Market Action

  • Markets recovered from last week’s sell off but still saw volatility continue with the Dow alternating triple digits moves throughout the week. The most apparent catalyst was the Federal Reserve’s published statement, which removed the word “patient” with regards to the horizon of its interest rate normalization. Markets immediately rose on the statement’s publication.
  • As part of the Federal Reserve’s statement was the FOMC’s projections on GDP growth and inflation out through 2017. The Committee made notable downward revisions to future GDP growth and the rate of change in inflation, leading markets to interpret lower interest rates further out into the future.
  • Major European indices rose this week despite a revival of hostile rhetoric between Greece, core European countries and the IMF. Greece’s creditors refuse to release the last tranche of funds agreed to in February due to displeasure with the pace reforms are occurring in Greece. Private estimates have raised concern that Greece could run out of cash before a payment to the IMF is due at month’s end.
  • The Nikkei, up over 12% in 2015, saw a strong rise this week thanks to improving export data. Data confirming improved competitiveness for Japan has been slow to materialize despite the Yen’s depreciation.
  • OPEC stated that they expect US crude oil output to slow given the falling price environment. A growing number of US producers have frozen projects in shale areas while smaller firms struggle with debt burdens.
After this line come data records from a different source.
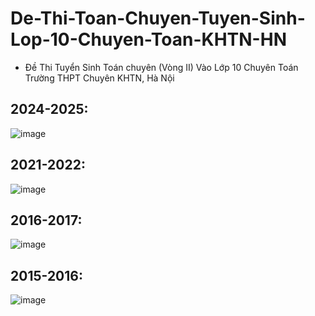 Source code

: # De-Thi-Toan-Chuyen-Tuyen-Sinh-Lop-10-Chuyen-Toan-KHTN-HN
* Đề Thi Tuyển Sinh Toán chuyên (Vòng II) Vào Lớp 10 Chuyên Toán Trường THPT Chuyên KHTN, Hà Nội

## 2024-2025:
![image](https://github.com/user-attachments/assets/652963ec-c535-4a37-a324-98784e3d4020)

## 2021-2022:
![image](https://github.com/user-attachments/assets/73aea9a8-0a90-4d63-8777-73b8342b7868)

## 2016-2017:
![image](https://github.com/user-attachments/assets/2a9b94c6-8d01-41d6-be8f-1e5928ce00e7)

## 2015-2016:
![image](https://github.com/user-attachments/assets/99421738-10b5-420b-bdf8-ce2e72fad9e9)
  • The UK announced they would join the Chinese-led Asian Infrastructure Investment Bank as a core member, angering US officials. Other key American allies followed Britain’s lead shortly after the announcement and Japan announced that it would consider joining under the right conditions.
  • The strength of the dollar is becoming a cited headwind for a growing number of companies in earnings reports. Analysts cast the dollar as the main reason earnings through the first half of the year have come down.